= Royal cities =

The term royal city denotes a privilege that some cities in the Lands of the Bohemian Crown enjoyed during the Middle Ages. It meant the city was an inalienable part of the royal estate; the king could not sell or pledge the city. At the beginning of the 16th century, about 40 cities enjoyed this privilege. The citizens of these cities had a higher position in the estates of the realm than any other subjects.

A similar status was dowry town; these were a source of income for the Queen. These cities had a duty of socage. Originally, this meant that each citizen had to work the kings land a certain number of days each year, but this was soon replaced by a cash payment.

==Citizens of the royal cities==
Citizens of the royal cities had a special social status. It took a legal deed to become citizen. If the applicant purchased a home, or lived in the city for a long time, or could prove "good" ancestry and a decent family life and, if he had been a subject, could show a release certificate, then the applicant had a chance to be admitted to this privileged class.

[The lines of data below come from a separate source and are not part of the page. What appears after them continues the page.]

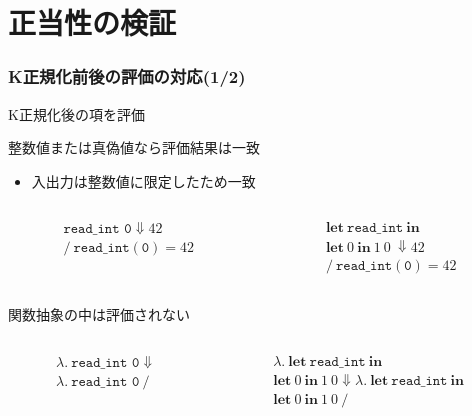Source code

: \documentclass[dvipdfmx,cjk,xcolor=dvipsnames,envcountsect,notheorems,12pt]{beamer}
\theoremstyle{definition}
\newcommand{\keyword}[1]{\mathbf{#1}}
\newcommand{\LET}{\keyword{let}}
\newcommand{\IN}{\keyword{in}}
\begin{document}
\section{正当性の検証}

\begin{frame}
	\frametitle{K正規化前後の評価の対応(1/2)}
	{\LARGE K正規化後の項を評価}

	\vfill

	\Large 整数値または真偽値なら評価結果は一致
	\begin{itemize}
		\item 入出力は整数値に限定したため一致
	\end{itemize}
	{\normalsize \begin{columns}
		\begin{column}{0.4\textwidth}
			\[\begin{array}{l}
				\texttt{read\_int 0}\Downarrow 42 \\
				/~\texttt{read\_int}(\texttt{0})=42
			\end{array}\]
		\end{column}
		\begin{column}{0.4\textwidth}
			\[ 
				\begin{array}{l}
					\LET~\texttt{read\_int}~\IN \\
					\LET~0~\IN~1~0~\Downarrow 42 \\
					/~\texttt{read\_int}(\texttt{0})=42
				\end{array}
			\]
		\end{column}
	\end{columns}}

	\vfill

	関数抽象の中は評価されない
	{\normalsize \begin{columns}
		\begin{column}{0.4\textwidth}
			\[\begin{array}{l}
				\lambda.~\texttt{read\_int 0} \Downarrow \\
				\lambda.~\texttt{read\_int 0}~/
			\end{array} \]
		\end{column}
		\begin{column}{0.6\textwidth}
			\[ \begin{array}{l}
				\lambda.~\LET~\texttt{read\_int}~\IN \\
				\LET~0~\IN~1~0\Downarrow
				\lambda.~\LET~\texttt{read\_int}~\IN \\
				\LET~0~\IN~1~0~/ \\
			\end{array} \]
		\end{column}
	\end{columns}}
\end{frame}
\end{document}
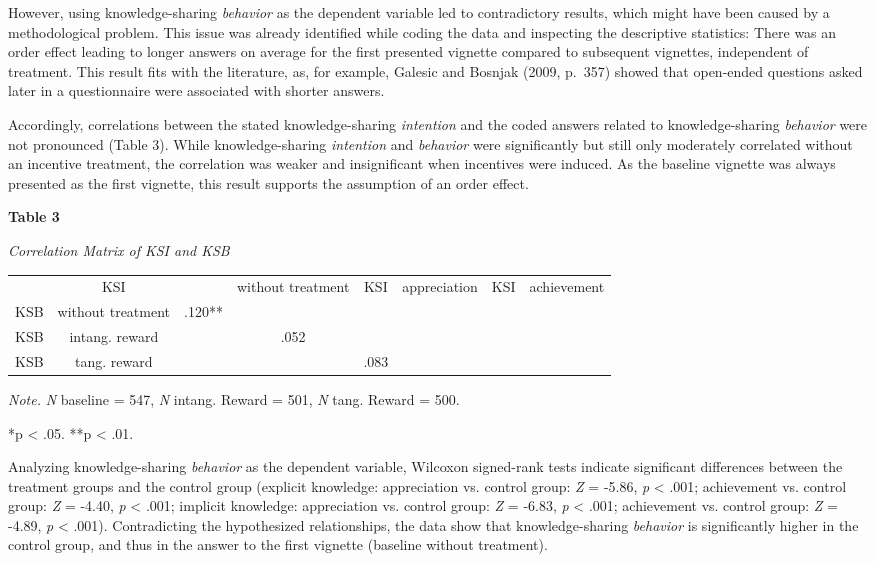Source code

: \documentclass{article}
\begin{document}
However, using knowledge-sharing \emph{behavior} as the dependent variable led to contradictory results, which might have been caused by a methodological problem. This issue was already identified while coding the data and inspecting the descriptive statistics: There was an order effect leading to longer answers on average for the first presented vignette compared to subsequent vignettes, independent of treatment. This result fits with the literature, as, for example, Galesic and Bosnjak (2009, p. 357) showed that open-ended questions asked later in a questionnaire were associated with shorter answers. 

Accordingly, correlations between the stated knowledge-sharing \emph{intention} and the coded answers related to knowledge-sharing \emph{behavior} were not pronounced (Table 3). While knowledge-sharing \emph{intention} and \emph{behavior} were significantly but still only moderately correlated without an incentive treatment, the correlation was weaker and insignificant when incentives were induced. As the baseline vignette was always presented as the first vignette, this result supports the assumption of an order effect. 

\textbf{}

\textbf{Table 3}

\emph{Correlation Matrix of KSI and KSB}


\begin{table}

  
\begin{tabular}{c  c  c  c  c  c  c  c}

   & KSI &   & without treatment & KSI &  appreciation & KSI &  achievement\\
KSB &  without treatment & .120** &  & \\
KSB &  intang. reward &  & .052  & \\
KSB &  tang. reward &  &  & .083 \\


\end{tabular}


\end{table}
\emph{Note.} \emph{N} baseline = 547, \emph{N} intang. Reward = 501, \emph{N} tang. Reward = 500. 

*p < .05. **p < .01.

Analyzing knowledge-sharing \emph{behavior} as the dependent variable, Wilcoxon signed-rank tests indicate significant differences between the treatment groups and the control group (explicit knowledge: appreciation vs. control group: \emph{Z} = -5.86, \emph{p} < .001; achievement vs. control group: \emph{Z} = -4.40, \emph{p} < .001; implicit knowledge: appreciation vs. control group:\emph{ Z} = -6.83, \emph{p} < .001; achievement vs. control group: \emph{Z} = -4.89, \emph{p} < .001). Contradicting the hypothesized relationships, the data show that knowledge-sharing \emph{behavior} is significantly higher in the control group, and thus in the answer to the first vignette (baseline without treatment).
\end{document}
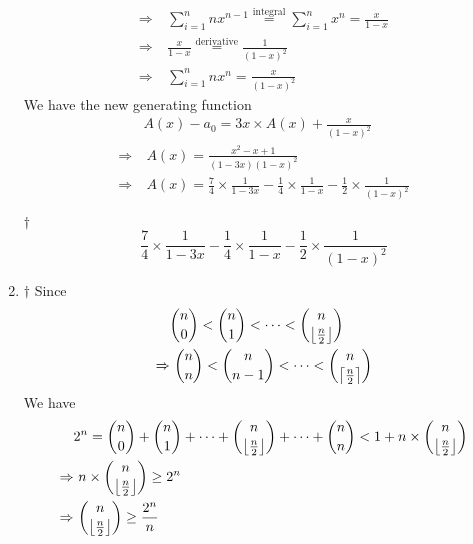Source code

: \documentclass[a4paper,12pt]{article}
\begin{document}
\begin{enumerate}
\begin{equation}
\begin{aligned}
			\Rightarrow & \ \sum_{i = 1}^n nx^{n - 1} \overset{\text{integral}}= \sum_{i = 1}^n x^n = \frac{x}{1 - x} \\
			\Rightarrow & \ \frac{x}{1 - x} \overset{\text{derivative}}= \frac{1}{(1 - x)^2} \\ 
			\Rightarrow & \ \sum_{i = 1}^n nx^n = \frac{x}{(1 - x)^2}
		\end{aligned}
	\end{equation} We have the new generating function \begin{equation}
		\begin{aligned}
			& A(x) - a_0 = 3x \times A(x) + \frac{x}{(1 - x)^2} \\
			\Rightarrow & \ A(x) = \frac{x^2 - x  + 1}{(1 - 3x)(1 - x)^2} \\
			\Rightarrow & \ A(x) = \frac{7}{4} \times \frac{1}{1 - 3x} - \frac{1}{4} \times \frac{1}{1 - x} - \frac{1}{2} \times \frac{1}{(1 - x)^2}
		\end{aligned}
	\end{equation}
	\begin{answer}{$\dag$} \begin{equation}
			\frac{7}{4} \times \frac{1}{1 - 3x} - \frac{1}{4} \times \frac{1}{1 - x} - \frac{1}{2} \times \frac{1}{(1 - x)^2}
		\end{equation}
	\end{answer}
	\item \begin{answer}{$\dag$}
		Since \begin{equation}
			\begin{aligned}
				& \binom{n}{0} < \binom{n}{1} < \cdots < \binom{n}{\floor*{\frac{n}{2}}} \\
				\Rightarrow & \ \binom{n}{n} < \binom{n}{n - 1} < \cdots < \binom{n}{\ceil*{\frac{n}{2}}}
			\end{aligned}
		\end{equation} We have \begin{equation}
			\begin{aligned}
				& 2^n = \binom{n}{0} + \binom{n}{1} + \cdots + \binom{n}{\floor*{\frac{n}{2}}} + \cdots + \binom{n}{n} < 1 + n \times \binom{n}{\floor*{\frac{n}{2}}} \\
				\Rightarrow & \ n \times \binom{n}{\floor*{\frac{n}{2}}} \ge 2^n \\
				\Rightarrow & \ \binom{n}{\floor*{\frac{n}{2}}} \ge \frac{2^n}{n}
			\end{aligned}
		\end{equation}
	\end{answer}

\end{enumerate}
\end{document}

There were other ways to obtain this status: one could purchase it, or marry into it. Sometimes a city would offer citizenship, especially to educated inhabitants.

The precise rights and duties of the citizens differed considerably from city to city. They depended on the status of the city. Even among the citizens, there was a hierarchy, which was reflected in income, the order at the Last Supper and the seat in the church, but also at the location of the house.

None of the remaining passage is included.